◆ **WHAT IS NEEDED**: Lines to restate from the data below: from the one containing "A first approach" to the one containing "inputs from that", both included. Give them again exactly, and only them.

◆ **STUDY MATERIAL**:
-------

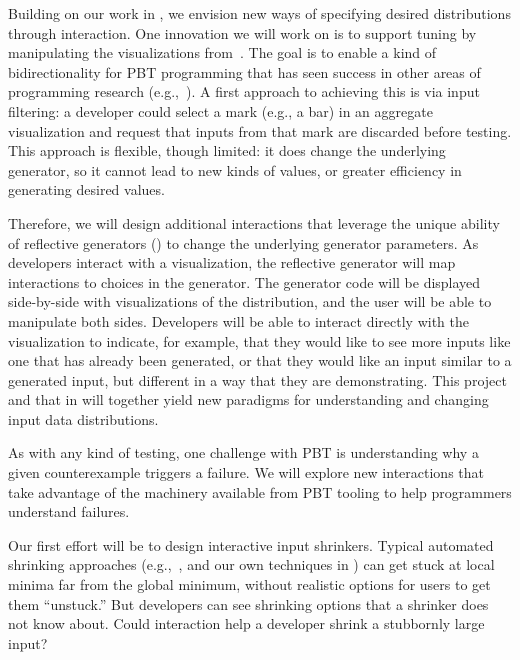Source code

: Building on our work in , we envision new
ways of specifying desired distributions through interaction. One innovation we 
will work on is to support tuning by manipulating the visualizations 
from~. The goal is to enable a kind of 
bidirectionality for PBT programming that has seen success in other areas of 
programming research (e.g.,~\cite{ref:hempel2019sketch, ref:kery2020mage,
  ref:omar2012active, ref:omar2021filling}).
 A first approach to achieving this is via input filtering: a developer could 
select a mark (e.g., a bar) in an aggregate visualization and request that 
inputs from that mark are discarded before testing. This approach is flexible, 
though limited: it does change the underlying generator, so it cannot lead to 
new kinds of values, or greater efficiency in generating desired values.

Therefore, we will design additional interactions that leverage the unique 
ability of reflective generators
() to change the underlying
generator parameters. As developers interact with a visualization,
the reflective generator will map interactions
to choices
in the generator.  The generator code will be displayed
side-by-side with visualizations of the distribution, and the user
will be able to manipulate both sides.
Developers will be able to interact directly with the visualization to
indicate, for example, that they would like to see more inputs like
one that has already
been generated, or that they would like an input similar to a generated input,
but different in a way that they are demonstrating. This project and that in 
 will together yield new paradigms for 
understanding and changing input data distributions.


%
As with any kind of testing, one challenge with PBT is understanding why
a given counterexample triggers a failure. We will explore new interactions that 
take advantage of the machinery available from PBT tooling to help programmers 
understand failures.

Our first effort will be to design interactive input shrinkers. Typical 
automated shrinking approaches 
(e.g.,~\cite{hughes_quickcheck_2007,arts_shrinking_2014}, and our own techniques 
in ) can get stuck at local minima far from the 
global minimum, without realistic options for users to get them ``unstuck.'' But 
developers can see shrinking options that a shrinker does not know about.  Could 
interaction help a developer shrink a stubbornly large input?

-------

◆ **SOLUTION TO THE EXERCISE**:
 A first approach to achieving this is via input filtering: a developer could 
select a mark (e.g., a bar) in an aggregate visualization and request that 
inputs from that mark are discarded before testing. This approach is flexible, 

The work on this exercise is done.